Gwen watched this grim dissection, far too afraid to interrupt but too desperate to leave. She couldn't give up this chance to speak to the mermaids after raiding the island's fruit trees and sneaking off so early.
The old one's spidery fingers went to the open throat of the otter and plucked out a small organ the color of rotting meat. She held it close to her face as she examined it. “The glands of this sacrifice tells me you are foolish and impatient girls. In a week's time, all will be known to you.”
“How, Mariana?” another mermaid asked.
“Look at the earthy color of this thymus. See how the blood crumbles like dirt off it,” the old one replied, holding out the gland out so everyone could see it, even the wee water nymphs. “Land-dwellers are coming, and a land-dweller will bear the news to you.”
The ancient Mariana turned to face Gwen, as if already aware of her presence. The others followed her gaze and noticed the silent girl standing on the shore. Gwen's face went pale as all six unhappy mermaids stared at her.
“You!” Cynara shrieked, pointing a menacing finger at her. “You knew! What have you done with Lasiandra?”
“Nothing,” Gwen answered, uncertain.
“Our little sister is nowhere to be found in all the thirteen seas, and even the stars have heard nothing from her now!”
Mariana remained composed. Her face, while smooth, had a gaunt look and appeared wisened with age. Her dark blue eyes disturbed Gwen—they seemed to Gwen as black as the bottom of the ocean would seem to a human drowning in it.
“You are to blame!” another mermaid cried, her long locks cascading over her shoulders like curly gold. “The stars have told us that much.”
“Please, no,” Gwen insisted. “How can I help? Tell me what you know and I'll do everything I can to help find her.”
“How dare you interrupt our ritual with the sea witch. We will answer none of your questions,” Eglantine spat. “Leave us to find our sister, you ugly girl!”
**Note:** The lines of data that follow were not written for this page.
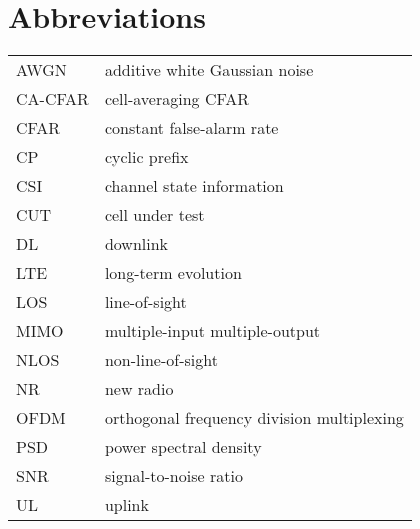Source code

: \chapter*{Abbreviations} %

\begin{table}[H]
    \begin{tabular}{ll}
    	AWGN & additive white Gaussian noise \\[2px]
    	CA-CFAR & cell-averaging CFAR \\[2px]
    	CFAR & constant false-alarm rate \\[2px]
    	CP & cyclic prefix \\[2px]
    	CSI & channel state information \\[2px]
    	CUT & cell under test \\[2px]
    	DL & downlink \\[2px]
        LTE & long-term evolution \\[2px]
        LOS & line-of-sight \\[2px]
        MIMO & multiple-input multiple-output \\[2px]
        NLOS & non-line-of-sight \\[2px]
        NR & new radio\\[2px]
        OFDM & orthogonal frequency division multiplexing \\[2px]
        PSD & power spectral density  \\[2px]
        SNR & signal-to-noise ratio \\[2px]
        UL & uplink \\[2px]
        
        
    \end{tabular}
\end{table}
Mariana didn't let Gwen trouble her. She turned to the others. “You will want to send the water nymphs to scour fresh waters under tight canopies, and search the caves. If the stars cannot see her, the waters she resides in must be obscured.”
The water nymphs gurgled in confirmation, skipping away on the surface of the water like pond skaters.
“The rest of you best make the necessary preparations. You have but a week, if the otter's kidneys are truthful to the dawn.” The mermaids dissolved into muted discussion amongst themselves, and Mariana turned to Gwen. “I do not surface often enough that the stars should talk to me, but I hear the morning star speaks of a land girl with great power over what is to come.”
“The morning star?” Gwen echoed. “That's Venus?” So flustered, she struggled to recall what little astronomy Lasiandra had taught her during their stargazing sessions.
“One and the same, in the sky and in all the stories your myriad cultures tell,” the old sea witch replied. “If you are the girl of whom the morning star speaks… you best prepare to fly a very long ways away.”
“Fly? To where?” Gwen called, but Mariana dipped into the water and splashed off, her tail black and fanned like lace. The other mermaids began swimming off in different directions. Gwen tried to call them back, but those who gave her heed only hurled insults at her.
“Eglantine, wait!” Gwen pleaded as the last mermaid swam off.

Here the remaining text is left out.